A perfect illustration of that will slowly roll down East Mississippi highways starting Sunday night.
Columbus-based Burkhalter Rigging will transport two hydrogen sulfide absorbers from Bigbee Valley, a Noxubee County outpost 30 miles south of Columbus, to the Kemper site.
The 76-mile trip will take a week to complete, and the sheer numbers of the move are staggering.
Each of the absorbers is 238 feet long, 21 feet wide, 21 feet high and weighs 1.4 million pounds, according to a Burkhalter press release. Each will be carried on trucks and trailers that have a combined 160 axles, with center dollies and wing dollies to be used at bridge crossings to distribute the weight evenly across the span.
Each 732-wheel transport rig will be 28 feet tall, 22 feet wide, 346 feet long and weigh just shy of 2.5 million pounds. When the wing dollies are deployed to get the transporters across the Noxubee River bridge, the rig will grow to a width of 40 feet and roll on 796 tires.

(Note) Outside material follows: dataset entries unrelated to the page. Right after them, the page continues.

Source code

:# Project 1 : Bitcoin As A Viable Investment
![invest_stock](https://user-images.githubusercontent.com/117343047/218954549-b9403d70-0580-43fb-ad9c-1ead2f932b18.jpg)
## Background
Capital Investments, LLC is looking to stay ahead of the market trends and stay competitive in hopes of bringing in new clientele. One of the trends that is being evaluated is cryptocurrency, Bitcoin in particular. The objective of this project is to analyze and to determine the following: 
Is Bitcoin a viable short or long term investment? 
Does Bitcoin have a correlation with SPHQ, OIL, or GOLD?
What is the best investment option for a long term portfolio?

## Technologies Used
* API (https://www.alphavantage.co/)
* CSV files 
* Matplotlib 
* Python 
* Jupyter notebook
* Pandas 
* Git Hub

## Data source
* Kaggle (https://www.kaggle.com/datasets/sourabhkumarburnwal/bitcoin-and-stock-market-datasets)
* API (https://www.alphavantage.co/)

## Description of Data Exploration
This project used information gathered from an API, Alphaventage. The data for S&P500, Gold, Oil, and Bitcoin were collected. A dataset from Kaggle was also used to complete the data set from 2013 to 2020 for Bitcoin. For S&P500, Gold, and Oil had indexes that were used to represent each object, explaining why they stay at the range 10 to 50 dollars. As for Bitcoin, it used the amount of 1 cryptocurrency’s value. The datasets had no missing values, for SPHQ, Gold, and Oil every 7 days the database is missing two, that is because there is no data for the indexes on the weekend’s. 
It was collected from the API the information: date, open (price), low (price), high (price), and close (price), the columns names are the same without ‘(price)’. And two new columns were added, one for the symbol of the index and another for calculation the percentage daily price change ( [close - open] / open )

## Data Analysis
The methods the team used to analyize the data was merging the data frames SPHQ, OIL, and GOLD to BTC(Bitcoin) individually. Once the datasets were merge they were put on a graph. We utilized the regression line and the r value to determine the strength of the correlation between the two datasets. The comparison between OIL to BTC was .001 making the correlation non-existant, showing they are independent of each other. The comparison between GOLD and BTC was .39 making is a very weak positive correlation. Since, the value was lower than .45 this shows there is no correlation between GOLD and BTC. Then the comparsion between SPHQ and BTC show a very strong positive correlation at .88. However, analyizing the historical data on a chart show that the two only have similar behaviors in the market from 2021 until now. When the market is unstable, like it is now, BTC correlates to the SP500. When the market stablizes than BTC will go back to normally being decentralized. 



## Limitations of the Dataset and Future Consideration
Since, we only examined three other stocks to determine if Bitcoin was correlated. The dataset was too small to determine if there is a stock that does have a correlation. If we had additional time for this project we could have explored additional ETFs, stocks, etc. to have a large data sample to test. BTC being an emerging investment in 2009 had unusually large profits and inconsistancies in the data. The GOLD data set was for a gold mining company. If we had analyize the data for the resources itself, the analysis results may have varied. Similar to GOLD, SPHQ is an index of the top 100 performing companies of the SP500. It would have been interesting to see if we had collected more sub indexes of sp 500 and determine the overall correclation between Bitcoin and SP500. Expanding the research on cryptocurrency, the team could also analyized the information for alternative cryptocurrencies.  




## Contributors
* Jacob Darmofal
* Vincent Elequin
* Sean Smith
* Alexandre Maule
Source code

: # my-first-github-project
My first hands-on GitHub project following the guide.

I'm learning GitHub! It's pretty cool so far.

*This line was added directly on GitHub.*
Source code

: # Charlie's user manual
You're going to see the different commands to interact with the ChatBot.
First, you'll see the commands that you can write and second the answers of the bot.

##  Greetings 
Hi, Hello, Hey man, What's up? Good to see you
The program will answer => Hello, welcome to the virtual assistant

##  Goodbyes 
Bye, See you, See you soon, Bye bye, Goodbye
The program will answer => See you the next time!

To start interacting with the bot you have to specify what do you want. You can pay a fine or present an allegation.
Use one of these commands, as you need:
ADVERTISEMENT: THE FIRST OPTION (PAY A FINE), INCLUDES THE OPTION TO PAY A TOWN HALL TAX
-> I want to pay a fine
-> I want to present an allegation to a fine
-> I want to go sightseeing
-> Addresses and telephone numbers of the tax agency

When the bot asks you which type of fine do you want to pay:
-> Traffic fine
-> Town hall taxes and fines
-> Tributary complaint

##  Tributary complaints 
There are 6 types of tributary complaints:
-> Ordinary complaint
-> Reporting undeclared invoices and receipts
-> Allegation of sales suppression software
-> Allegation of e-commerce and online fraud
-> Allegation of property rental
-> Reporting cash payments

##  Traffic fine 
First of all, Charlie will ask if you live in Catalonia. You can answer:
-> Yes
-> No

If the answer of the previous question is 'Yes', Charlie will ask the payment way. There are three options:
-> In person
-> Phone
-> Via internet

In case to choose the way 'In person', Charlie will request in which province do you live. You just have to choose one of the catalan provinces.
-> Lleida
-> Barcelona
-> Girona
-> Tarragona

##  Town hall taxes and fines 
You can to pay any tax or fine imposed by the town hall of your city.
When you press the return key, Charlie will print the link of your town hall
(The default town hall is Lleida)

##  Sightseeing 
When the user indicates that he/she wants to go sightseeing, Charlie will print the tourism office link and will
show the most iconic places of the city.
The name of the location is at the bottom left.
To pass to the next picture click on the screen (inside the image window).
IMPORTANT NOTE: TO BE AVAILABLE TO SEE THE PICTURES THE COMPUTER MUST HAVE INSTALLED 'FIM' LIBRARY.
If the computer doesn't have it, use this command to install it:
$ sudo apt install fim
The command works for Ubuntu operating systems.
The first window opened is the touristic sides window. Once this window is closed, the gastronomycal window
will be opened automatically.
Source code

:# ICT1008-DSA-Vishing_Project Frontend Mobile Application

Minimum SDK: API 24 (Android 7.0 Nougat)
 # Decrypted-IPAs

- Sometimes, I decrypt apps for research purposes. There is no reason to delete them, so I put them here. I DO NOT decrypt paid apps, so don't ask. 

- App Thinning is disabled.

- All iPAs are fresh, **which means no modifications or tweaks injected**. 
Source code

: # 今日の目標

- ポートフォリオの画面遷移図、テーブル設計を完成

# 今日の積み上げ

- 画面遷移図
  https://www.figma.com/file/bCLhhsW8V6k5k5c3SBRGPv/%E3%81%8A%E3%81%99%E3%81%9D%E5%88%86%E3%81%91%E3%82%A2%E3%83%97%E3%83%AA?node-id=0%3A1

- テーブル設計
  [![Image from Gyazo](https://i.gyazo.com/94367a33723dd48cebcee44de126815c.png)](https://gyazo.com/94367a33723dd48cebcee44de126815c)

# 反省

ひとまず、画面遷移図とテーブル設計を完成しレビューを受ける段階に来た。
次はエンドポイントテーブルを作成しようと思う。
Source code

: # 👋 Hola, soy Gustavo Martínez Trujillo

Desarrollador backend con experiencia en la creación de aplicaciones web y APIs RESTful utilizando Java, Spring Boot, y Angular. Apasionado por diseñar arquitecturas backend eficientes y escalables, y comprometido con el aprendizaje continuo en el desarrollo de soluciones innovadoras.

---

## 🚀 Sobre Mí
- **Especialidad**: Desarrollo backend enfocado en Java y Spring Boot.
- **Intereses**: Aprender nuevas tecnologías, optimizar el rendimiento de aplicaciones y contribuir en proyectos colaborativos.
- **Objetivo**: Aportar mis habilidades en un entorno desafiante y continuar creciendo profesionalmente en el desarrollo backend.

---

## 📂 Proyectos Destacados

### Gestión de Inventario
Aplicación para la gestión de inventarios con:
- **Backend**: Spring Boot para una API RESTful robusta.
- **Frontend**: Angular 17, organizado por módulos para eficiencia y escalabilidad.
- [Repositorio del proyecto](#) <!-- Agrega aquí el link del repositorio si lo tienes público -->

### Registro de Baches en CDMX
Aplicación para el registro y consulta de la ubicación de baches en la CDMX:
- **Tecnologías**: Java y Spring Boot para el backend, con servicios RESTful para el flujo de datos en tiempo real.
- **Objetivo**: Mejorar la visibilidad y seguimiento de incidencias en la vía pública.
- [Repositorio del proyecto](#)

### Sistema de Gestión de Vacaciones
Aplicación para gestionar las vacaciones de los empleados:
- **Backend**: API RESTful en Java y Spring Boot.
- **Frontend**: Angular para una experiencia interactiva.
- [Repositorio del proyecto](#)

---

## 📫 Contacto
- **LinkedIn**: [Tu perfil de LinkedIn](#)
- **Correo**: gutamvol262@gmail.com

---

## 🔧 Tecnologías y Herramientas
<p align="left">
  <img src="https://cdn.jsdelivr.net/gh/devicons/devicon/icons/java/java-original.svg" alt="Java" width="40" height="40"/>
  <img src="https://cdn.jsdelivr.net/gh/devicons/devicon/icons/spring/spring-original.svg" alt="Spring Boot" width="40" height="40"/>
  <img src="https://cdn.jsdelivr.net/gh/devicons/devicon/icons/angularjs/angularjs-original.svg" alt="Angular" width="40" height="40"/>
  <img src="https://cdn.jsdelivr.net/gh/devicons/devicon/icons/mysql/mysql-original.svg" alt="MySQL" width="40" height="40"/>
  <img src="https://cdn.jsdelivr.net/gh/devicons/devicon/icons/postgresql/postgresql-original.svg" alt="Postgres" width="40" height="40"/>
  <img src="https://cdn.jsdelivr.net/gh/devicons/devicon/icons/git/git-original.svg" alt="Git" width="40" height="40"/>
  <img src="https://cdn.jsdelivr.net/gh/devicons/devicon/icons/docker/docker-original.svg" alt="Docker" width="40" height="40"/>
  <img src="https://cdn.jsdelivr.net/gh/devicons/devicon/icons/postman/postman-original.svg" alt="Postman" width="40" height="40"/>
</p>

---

The convoy, which will include all manner of pilot cars and law enforcement vehicles serving as escorts, will leave Tenn-Tom One Stop at 8 p.m. Sunday and travel down Highway 388 to Highway 45, traveling south in the northbound lane to Scooba. From there, it will head west on Highway 16 through DeKalb before turning south on Highway 493, which will drop it off at the Kemper site.
The convoy will only roll at night. Road closure information can be found on the Mississippi Department of Transportation’s website, www.gomdot.com.
The absorbers were built in Korea and shipped to Alabama’s Port of Mobile. When they arrived, Burkhalter crews put them on barges and floated them up the Tennessee Tombigbee Waterway to Bigbee Valley.